La décroissance peut s’opérer à tous les niveaux, mais pour rester dans nos sujets habituels, nous pouvons déjà réduire notre consommation de ressources et d’énergie dans le domaine culturel. En tant qu’occidentaux, nous consacrons un budget élevé à la consommation de biens culturels. Et nous avons une grosse marge de progression. Cette progression est d’autant plus importante à opérer qu’eu égard de l’urgence mondiale, et bien qu’en lui reconnaissant tous ses bienfaits, la culture est quelque chose de superflu. Alors cessons d’en faire une source de gaspillage.

Une culture décroissante passe par consommer moins de culture. Beaucoup, beaucoup moins en fait. Quitte à produire notre propre culture en compensation.

Mais c’est aussi privilégier une culture moins gourmande en ressources. C’est arrêter d’acheter toutes les nouvelles consoles et privilégier des jeux vidéo rétro moins gourmands en énergie et en hi-tech, c’est choisir des jeux analogiques les moins gourmands possibles en ressources et avec la meilleure durée de vie possible (un jeu d’échec ou un jeu de rôle par exemple), c’est acheter des biens culturels produits près de chez nous, privilégier les biens culturels faits à partir de produits recyclés ou conçus de façon selon des procédés plus respectueux de l’environnement, privilégier les données informatiques stockées en dur plutôt que sur un cloud.

C’est aussi se montrer plus vigilants au sujet des messages que propagent la culture que nous consommons : les gammes culturelles qui nous appellent à la collectionnite, les oeuvres qui célèbrent la richesse ou la consommation de produits animaux (deux gros facteurs de destruction de nos écosystèmes)… mériteraient de sortir de nos radars.

Une culture décroissante, compatible avec une société de vocations, c’est enfin une culture qui tourne. Donnons nos livres après les avoir lus, donnons nos jeux vidéo après les avoir joués, procurons-nous des biens culturels d’occasion.

Consommons moins, consommons mieux et pour ce que nous consommons, partageons-le le plus possible.

4 réflexions au sujet de « Vers une culture décroissante »

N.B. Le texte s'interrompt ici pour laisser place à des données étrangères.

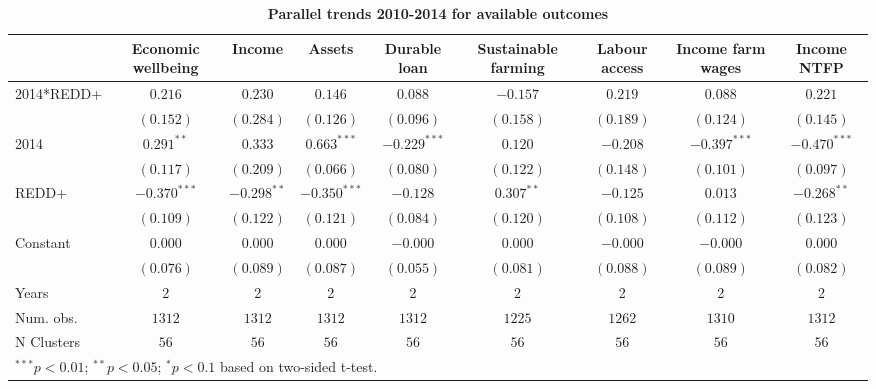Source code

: \documentclass[
]{article}
\begin{document}
\begin{landscape}

\begin{table}[h]
\caption{\textbf{Parallel trends 2010-2014 for available outcomes}}
\begin{center}
\begin{tabular}{l c c c c c c c c}
\hline
 & Economic wellbeing & Income & Assets & Durable loan & Sustainable farming & Labour access & Income farm wages & Income NTFP \\
\hline
2014*REDD+ & $0.216$        & $0.230$       & $0.146$        & $0.088$        & $-0.157$     & $0.219$   & $0.088$        & $0.221$        \\
           & $(0.152)$      & $(0.284)$     & $(0.126)$      & $(0.096)$      & $(0.158)$    & $(0.189)$ & $(0.124)$      & $(0.145)$      \\
2014       & $0.291^{**}$   & $0.333$       & $0.663^{***}$  & $-0.229^{***}$ & $0.120$      & $-0.208$  & $-0.397^{***}$ & $-0.470^{***}$ \\
           & $(0.117)$      & $(0.209)$     & $(0.066)$      & $(0.080)$      & $(0.122)$    & $(0.148)$ & $(0.101)$      & $(0.097)$      \\
REDD+      & $-0.370^{***}$ & $-0.298^{**}$ & $-0.350^{***}$ & $-0.128$       & $0.307^{**}$ & $-0.125$  & $0.013$        & $-0.268^{**}$  \\
           & $(0.109)$      & $(0.122)$     & $(0.121)$      & $(0.084)$      & $(0.120)$    & $(0.108)$ & $(0.112)$      & $(0.123)$      \\
Constant   & $0.000$        & $0.000$       & $0.000$        & $-0.000$       & $0.000$      & $-0.000$  & $-0.000$       & $0.000$        \\
           & $(0.076)$      & $(0.089)$     & $(0.087)$      & $(0.055)$      & $(0.081)$    & $(0.088)$ & $(0.089)$      & $(0.082)$      \\
\hline
Years      & 2              & 2             & 2              & 2              & 2            & 2         & 2              & 2              \\
Num. obs.  & $1312$         & $1312$        & $1312$         & $1312$         & $1225$       & $1262$    & $1310$         & $1312$         \\
N Clusters & $56$           & $56$          & $56$           & $56$           & $56$         & $56$      & $56$           & $56$           \\
\hline
\multicolumn{9}{l}{\scriptsize{\parbox{1.05\linewidth}{\vspace{2pt}$^{***}p<0.01$; $^{**}p<0.05$; $^{*}p<0.1$ based on two-sided t-test.\\
}}}
\end{tabular}
\end{center}
\end{table}
\end{landscape}
\end{document}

  1. En ce qui concerne les jeux de rôle, l’offre gratuite est déjà pléthorique, à tel point qu’on peut assez facilement se passer d’acheter de nouveaux jeux, ou alors se tourner plus vers les jeux de seconde main. Après, ce n’est peut-être pas le truc le plus à faire d’un point de vue commercial. Si on n’achète plus de nouveaux jdr, c’est la fin d’un certain modèle économique du jdr tel qu’on le connaît. D’autres modèles existent, comme tu l’as démontré Thomas avec ta démarche de créatif à plein temps soutenu uniquement par des dons (Tipeee) et des produits vendus à prix coûtant.
    Pour ma part, je suis en train de revendre mes jeux; j’ai pris la ferme résolution de ne plus en acheter, quitte à les écrire moi-même ou à faire jouer les jdr disponibles gratuitement.
    Je n’ai plus l’envie, ni l’argent et le temps pour me constituer et entretenir une bibliothèque de jdr; la collectionnite, très peu pour moi.

    • Tu parles de modèle économique et c’est justement celui-ci qui est en cause. L’épuisement des ressources et de la biodiversité sont le fruit de notre modèle économique. C’est pour cela qu’il est urgent d’en changer, y compris pour la culture.